According to Serhiy Halytsky, acting director of the Radomyshl National Museum of Local History, and director of Povstansky Khutor, the find is especially important because it is direct evidence of how widespread the UPA movement was in the Radomyshl region.
Three printed documents were found in the shell casing, which was closed with a wooden stopper:
- newspaper “Call of Blood”, 1947;
- leaflet “Ukrainian Youth!”;
- booklet “What is the Ukrainian Insurgent Army (UPA) fighting for?”, 1947.
“This find destroys once again the widespread myth that the UPA operated exclusively in western Ukraine. The area in and around Radomyshl was partisan territory, and popular resistance here lasted until 1952. An underground organization composed of six OUN soldiers operated directly in the hamlet of Soboliv. There were five partisans in the hamlet of Zhadok, and twenty in the village of Nehrebivka. And the same in most of the villages in this region,” says Serhiy Halytsky, acting director of the Radomyshl National Museum of Local History.

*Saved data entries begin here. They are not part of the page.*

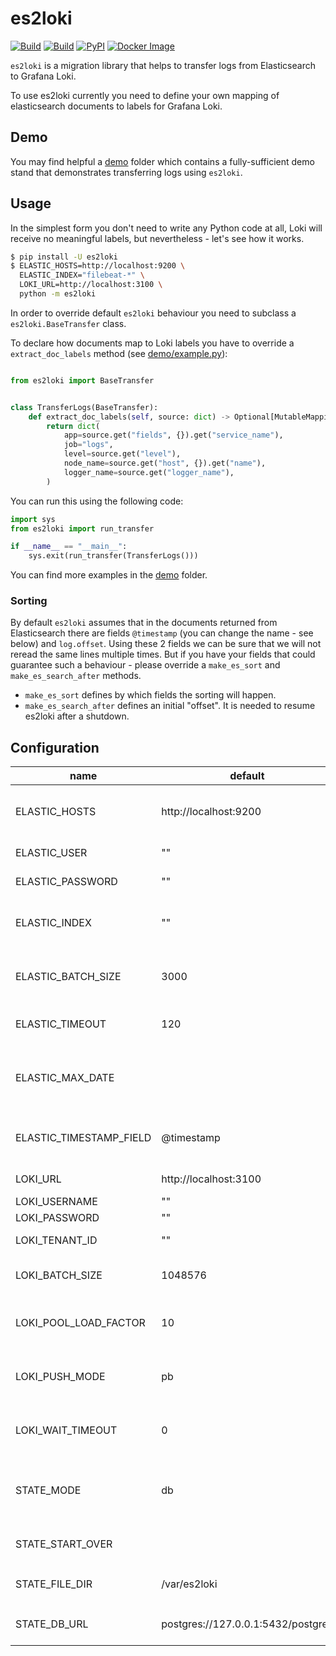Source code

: # es2loki

[![Build](https://github.com/ktsstudio/es2loki/actions/workflows/package.yml/badge.svg?branch=main)](https://github.com/ktsstudio/es2loki/actions)
[![Build](https://github.com/ktsstudio/es2loki/actions/workflows/docker.yml/badge.svg?branch=main)](https://github.com/ktsstudio/es2loki/actions)
[![PyPI](https://img.shields.io/pypi/v/es2loki.svg)](https://pypi.python.org/pypi/es2loki)
[![Docker Image](https://img.shields.io/docker/v/ktshub/es2loki?label=docker&sort=semver)](https://hub.docker.com/repository/docker/ktshub/es2loki)

`es2loki` is a migration library that helps to transfer logs from
Elasticsearch to Grafana Loki.

To use es2loki currently you need to define your own mapping of elasticsearch documents
to labels for Grafana Loki.

## Demo
You may find helpful a [demo](demo) folder which contains a fully-sufficient demo stand
that demonstrates transferring logs using `es2loki`.

## Usage
In the simplest form you don't need to write any Python code at all,
Loki will receive no meaningful labels, but nevertheless - let's see how it works.

```bash
$ pip install -U es2loki
$ ELASTIC_HOSTS=http://localhost:9200 \
  ELASTIC_INDEX="filebeat-*" \
  LOKI_URL=http://localhost:3100 \
  python -m es2loki
```

In order to override default `es2loki` behaviour you need to subclass
a `es2loki.BaseTransfer` class.

To declare how documents map to Loki labels you have to override a
`extract_doc_labels` method (see [demo/example.py](demo/example.py)):

```python

from es2loki import BaseTransfer


class TransferLogs(BaseTransfer):
    def extract_doc_labels(self, source: dict) -> Optional[MutableMapping[str, str]]:
        return dict(
            app=source.get("fields", {}).get("service_name"),
            job="logs",
            level=source.get("level"),
            node_name=source.get("host", {}).get("name"),
            logger_name=source.get("logger_name"),
        )
```

You can run this using the following code:
```python
import sys
from es2loki import run_transfer

if __name__ == "__main__":
    sys.exit(run_transfer(TransferLogs()))
```

You can find more examples in the [demo](demo) folder.

### Sorting

By default `es2loki` assumes that in the documents returned from Elasticsearch
there are fields `@timestamp` (you can change the name - see below) and `log.offset`.
Using these 2 fields we can be sure that we will not reread the same lines multiple times.
But if you have your fields that could guarantee such a behaviour - please
override a `make_es_sort` and `make_es_search_after` methods.

* `make_es_sort` defines by which fields the sorting will happen.
* `make_es_search_after` defines an initial "offset". It is needed to resume es2loki after a shutdown.

## Configuration

| name                    | default                            | description                                                        |
|-------------------------|------------------------------------|--------------------------------------------------------------------|
| ELASTIC_HOSTS           | http://localhost:9200              | Elasticsearch hosts. Separate multiple hosts using `,`             |
| ELASTIC_USER            | ""                                 | Elasticsearch username                                             |
| ELASTIC_PASSWORD        | ""                                 | Elasticsearch password                                             |
| ELASTIC_INDEX           | ""                                 | Elasticsearch index pattern to search documents in                 |
| ELASTIC_BATCH_SIZE      | 3000                               | How much documents to extract from ES in one batch                 |
| ELASTIC_TIMEOUT         | 120                                | Elasticsearch `search` query timeout                               |
| ELASTIC_MAX_DATE        |                                    | Upper date limit (format is the same as @timestamp field)          |
| ELASTIC_TIMESTAMP_FIELD | @timestamp                         | Name of timesteamp field in Elasticsearch                          |
| LOKI_URL                | http://localhost:3100              | Loki instance URL                                                  |
| LOKI_USERNAME           | ""                                 | Loki username                                                      |
| LOKI_PASSWORD           | ""                                 | Loki password                                                      |
| LOKI_TENANT_ID          | ""                                 | Loki Tenant ID (Org ID)                                            |
| LOKI_BATCH_SIZE         | 1048576                            | Maximum batch size (in bytes)                                      |
| LOKI_POOL_LOAD_FACTOR   | 10                                 | Maximum number of push non-waiting requests                        |
| LOKI_PUSH_MODE          | pb                                 | `pb` - protobuf + snappy, `gzip` - json + gzip, `json` - just json |
| LOKI_WAIT_TIMEOUT       | 0                                  | How much time (in seconds) to wait after a Loki push request       |
| STATE_MODE              | db                                 | Configures es2loki persistence (`db` is recommended).              |
| STATE_START_OVER        |                                    | Clean up persisted data and start over                             |
| STATE_FILE_DIR          | /var/es2loki                       | `file` persistence location                                        |
| STATE_DB_URL            | postgres://127.0.0.1:5432/postgres | Database URL for `db` persistence                                  |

Serhiy Halytsky explained that UPA partisans continued fighting the Soviet authorities well into the 1950s. The last battle in the region, during which three UPA soldiers were killed, took place near Hlukhiv Druhy, Radomyshl Raion, Zhytomyr Oblast in 1952.
Unfortunately, no Radomyshl partisans have survived to this day. The last of them, Dmytro Ovsiyenko, died in 2009. But, a former UPA liaison officer from Ternopil Oblast settled in the area after returning from exile and still lives here.